----- Material provided -----

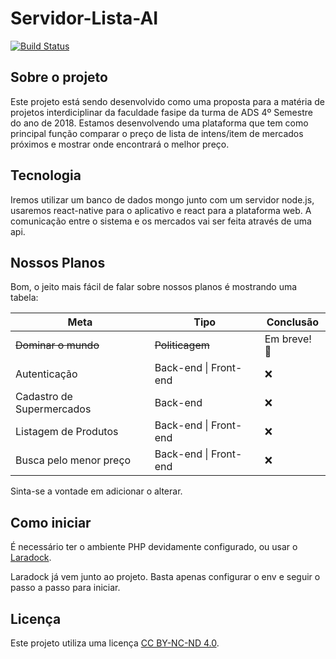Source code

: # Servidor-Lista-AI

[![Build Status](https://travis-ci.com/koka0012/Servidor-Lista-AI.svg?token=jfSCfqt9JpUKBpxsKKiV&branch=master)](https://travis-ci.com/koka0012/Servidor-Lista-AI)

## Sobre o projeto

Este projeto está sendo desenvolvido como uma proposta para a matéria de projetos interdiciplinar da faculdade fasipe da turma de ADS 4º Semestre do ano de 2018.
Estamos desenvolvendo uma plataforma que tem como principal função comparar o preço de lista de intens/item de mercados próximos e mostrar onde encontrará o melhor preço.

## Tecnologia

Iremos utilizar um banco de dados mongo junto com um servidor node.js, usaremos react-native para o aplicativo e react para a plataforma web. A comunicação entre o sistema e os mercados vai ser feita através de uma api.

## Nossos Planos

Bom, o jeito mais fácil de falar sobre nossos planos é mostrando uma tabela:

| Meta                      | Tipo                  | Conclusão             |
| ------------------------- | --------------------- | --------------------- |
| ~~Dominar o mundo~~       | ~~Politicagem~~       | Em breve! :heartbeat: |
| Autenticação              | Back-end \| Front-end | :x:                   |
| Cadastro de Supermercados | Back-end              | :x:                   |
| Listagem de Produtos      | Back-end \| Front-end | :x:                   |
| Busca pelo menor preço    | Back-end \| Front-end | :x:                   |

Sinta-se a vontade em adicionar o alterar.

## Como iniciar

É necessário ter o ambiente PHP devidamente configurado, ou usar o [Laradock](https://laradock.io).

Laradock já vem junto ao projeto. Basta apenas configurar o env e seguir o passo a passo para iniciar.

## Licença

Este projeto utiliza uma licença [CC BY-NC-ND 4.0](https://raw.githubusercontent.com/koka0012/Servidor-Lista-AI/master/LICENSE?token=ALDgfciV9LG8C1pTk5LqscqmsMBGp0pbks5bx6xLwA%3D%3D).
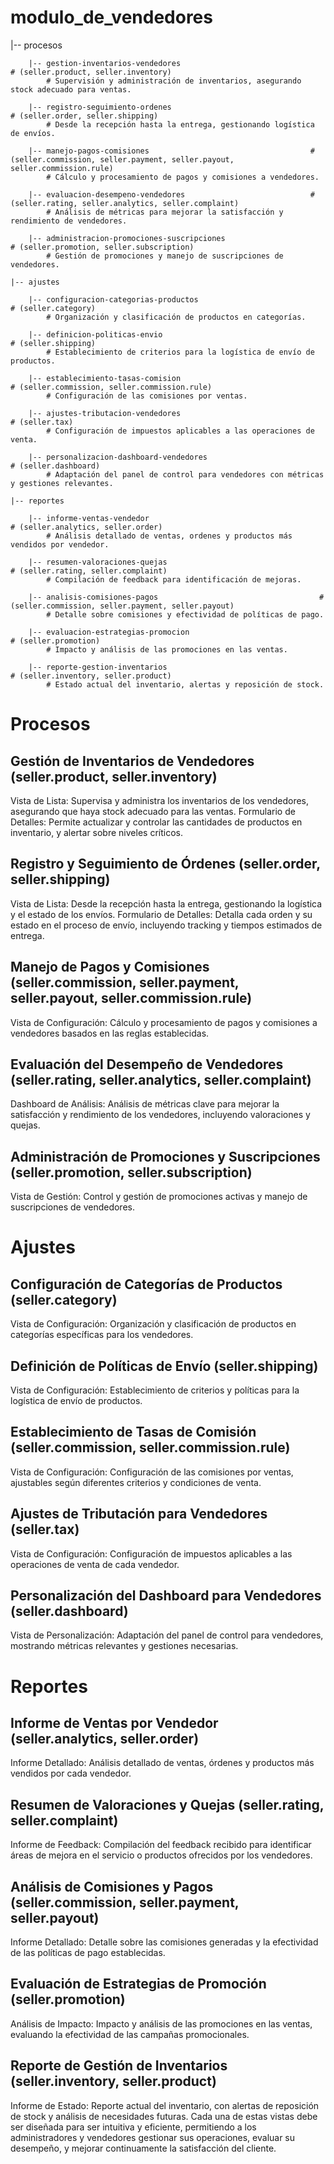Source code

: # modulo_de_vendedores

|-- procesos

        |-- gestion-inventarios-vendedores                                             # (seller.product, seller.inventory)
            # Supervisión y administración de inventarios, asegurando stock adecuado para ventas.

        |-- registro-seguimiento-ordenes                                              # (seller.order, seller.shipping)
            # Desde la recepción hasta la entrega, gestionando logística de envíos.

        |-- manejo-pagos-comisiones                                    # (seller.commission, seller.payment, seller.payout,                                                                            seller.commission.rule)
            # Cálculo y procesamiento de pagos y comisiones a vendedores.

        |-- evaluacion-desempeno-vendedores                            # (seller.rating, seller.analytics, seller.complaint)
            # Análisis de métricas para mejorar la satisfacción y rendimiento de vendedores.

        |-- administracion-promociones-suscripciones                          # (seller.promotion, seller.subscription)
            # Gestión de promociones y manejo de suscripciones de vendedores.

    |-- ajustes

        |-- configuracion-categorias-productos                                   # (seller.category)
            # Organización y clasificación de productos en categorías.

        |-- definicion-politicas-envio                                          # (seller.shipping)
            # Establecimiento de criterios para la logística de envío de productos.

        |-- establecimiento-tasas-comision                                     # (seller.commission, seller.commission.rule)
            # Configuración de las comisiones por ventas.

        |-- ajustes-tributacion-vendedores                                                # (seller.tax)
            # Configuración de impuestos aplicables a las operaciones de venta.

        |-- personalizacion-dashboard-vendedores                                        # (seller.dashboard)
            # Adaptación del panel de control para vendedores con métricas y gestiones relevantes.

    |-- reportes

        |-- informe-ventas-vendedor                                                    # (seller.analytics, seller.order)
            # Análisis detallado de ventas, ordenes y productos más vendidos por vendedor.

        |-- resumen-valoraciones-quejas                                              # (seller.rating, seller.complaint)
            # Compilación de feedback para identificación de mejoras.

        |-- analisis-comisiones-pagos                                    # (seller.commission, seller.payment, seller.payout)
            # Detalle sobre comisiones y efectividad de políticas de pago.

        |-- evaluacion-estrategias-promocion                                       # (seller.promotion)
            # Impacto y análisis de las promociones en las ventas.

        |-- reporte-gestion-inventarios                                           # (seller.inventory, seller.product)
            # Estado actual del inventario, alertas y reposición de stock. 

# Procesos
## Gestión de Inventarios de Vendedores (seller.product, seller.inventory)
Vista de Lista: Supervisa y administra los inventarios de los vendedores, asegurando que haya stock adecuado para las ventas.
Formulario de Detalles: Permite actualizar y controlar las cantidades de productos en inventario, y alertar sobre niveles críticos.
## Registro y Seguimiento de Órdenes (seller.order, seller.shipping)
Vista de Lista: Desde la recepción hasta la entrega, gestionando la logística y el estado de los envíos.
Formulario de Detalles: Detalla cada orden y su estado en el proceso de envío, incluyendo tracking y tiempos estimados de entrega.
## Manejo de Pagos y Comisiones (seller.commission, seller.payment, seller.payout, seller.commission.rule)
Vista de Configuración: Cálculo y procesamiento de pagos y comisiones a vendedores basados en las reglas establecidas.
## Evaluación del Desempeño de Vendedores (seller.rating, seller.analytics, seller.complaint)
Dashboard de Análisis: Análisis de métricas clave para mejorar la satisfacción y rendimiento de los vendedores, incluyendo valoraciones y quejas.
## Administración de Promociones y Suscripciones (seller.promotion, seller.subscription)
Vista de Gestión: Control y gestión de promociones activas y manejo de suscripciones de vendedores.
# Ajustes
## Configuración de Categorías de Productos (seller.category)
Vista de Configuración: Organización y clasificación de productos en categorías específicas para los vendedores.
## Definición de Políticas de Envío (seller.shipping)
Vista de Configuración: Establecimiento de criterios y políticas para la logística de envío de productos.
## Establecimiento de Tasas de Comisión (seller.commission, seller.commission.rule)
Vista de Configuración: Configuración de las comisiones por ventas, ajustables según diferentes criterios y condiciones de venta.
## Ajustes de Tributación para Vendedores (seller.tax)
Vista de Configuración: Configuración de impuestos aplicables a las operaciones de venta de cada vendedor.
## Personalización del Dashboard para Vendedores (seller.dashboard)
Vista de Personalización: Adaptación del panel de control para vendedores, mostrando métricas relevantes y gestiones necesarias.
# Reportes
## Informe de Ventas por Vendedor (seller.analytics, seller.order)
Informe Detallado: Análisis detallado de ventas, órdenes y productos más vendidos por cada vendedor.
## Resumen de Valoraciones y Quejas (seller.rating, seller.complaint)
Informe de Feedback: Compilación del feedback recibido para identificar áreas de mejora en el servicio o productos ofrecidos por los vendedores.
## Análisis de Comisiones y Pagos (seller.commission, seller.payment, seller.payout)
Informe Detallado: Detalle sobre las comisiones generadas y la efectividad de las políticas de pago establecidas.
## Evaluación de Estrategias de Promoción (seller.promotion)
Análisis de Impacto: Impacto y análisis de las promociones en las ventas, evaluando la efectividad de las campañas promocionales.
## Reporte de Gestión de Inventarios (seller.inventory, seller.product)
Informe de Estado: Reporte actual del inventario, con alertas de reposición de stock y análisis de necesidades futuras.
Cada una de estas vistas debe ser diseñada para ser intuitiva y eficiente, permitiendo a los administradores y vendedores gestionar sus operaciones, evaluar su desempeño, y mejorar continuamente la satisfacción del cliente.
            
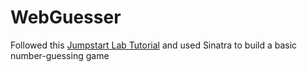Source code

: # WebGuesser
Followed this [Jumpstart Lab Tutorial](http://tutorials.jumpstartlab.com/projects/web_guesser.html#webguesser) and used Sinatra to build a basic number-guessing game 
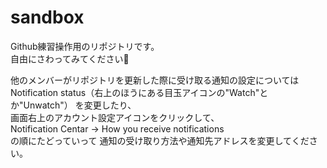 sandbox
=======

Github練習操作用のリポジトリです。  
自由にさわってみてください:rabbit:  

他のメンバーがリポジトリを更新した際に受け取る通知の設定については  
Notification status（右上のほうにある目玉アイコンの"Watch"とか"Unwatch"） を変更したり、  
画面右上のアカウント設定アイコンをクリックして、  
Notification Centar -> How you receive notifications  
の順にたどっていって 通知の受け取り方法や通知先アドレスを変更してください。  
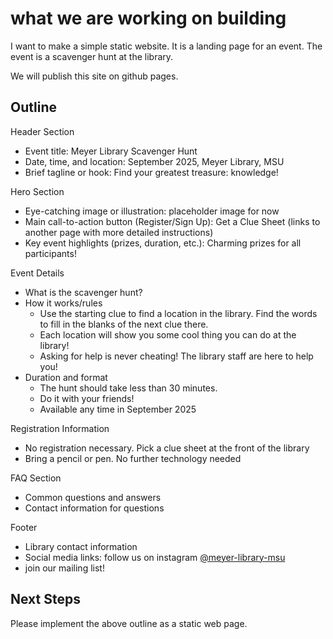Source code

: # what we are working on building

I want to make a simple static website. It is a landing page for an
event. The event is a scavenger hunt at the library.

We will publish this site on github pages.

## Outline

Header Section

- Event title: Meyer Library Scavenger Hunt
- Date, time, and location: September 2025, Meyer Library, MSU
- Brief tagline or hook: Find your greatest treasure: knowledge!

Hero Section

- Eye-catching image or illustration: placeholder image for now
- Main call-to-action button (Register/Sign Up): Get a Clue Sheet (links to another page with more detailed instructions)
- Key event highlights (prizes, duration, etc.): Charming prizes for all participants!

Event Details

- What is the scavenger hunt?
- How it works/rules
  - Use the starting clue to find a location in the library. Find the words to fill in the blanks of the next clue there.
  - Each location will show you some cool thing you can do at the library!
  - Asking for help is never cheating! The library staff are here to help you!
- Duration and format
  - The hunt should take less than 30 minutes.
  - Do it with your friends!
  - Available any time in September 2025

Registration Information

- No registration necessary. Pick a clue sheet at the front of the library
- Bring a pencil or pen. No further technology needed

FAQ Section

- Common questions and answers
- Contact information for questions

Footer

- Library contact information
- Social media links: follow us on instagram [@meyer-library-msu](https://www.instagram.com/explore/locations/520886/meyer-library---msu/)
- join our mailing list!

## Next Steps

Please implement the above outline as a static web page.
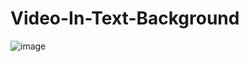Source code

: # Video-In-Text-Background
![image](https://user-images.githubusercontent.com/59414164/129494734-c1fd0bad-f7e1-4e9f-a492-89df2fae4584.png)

-----

#### Assignment
In the entries above, find the line holding "We will publish this site on github pages." and the line holding "Hero Section"; print both of them and every line between, exactly, and nothing else.

#### Task answer
We will publish this site on github pages.

## Outline

Header Section

- Event title: Meyer Library Scavenger Hunt
- Date, time, and location: September 2025, Meyer Library, MSU
- Brief tagline or hook: Find your greatest treasure: knowledge!

Hero Section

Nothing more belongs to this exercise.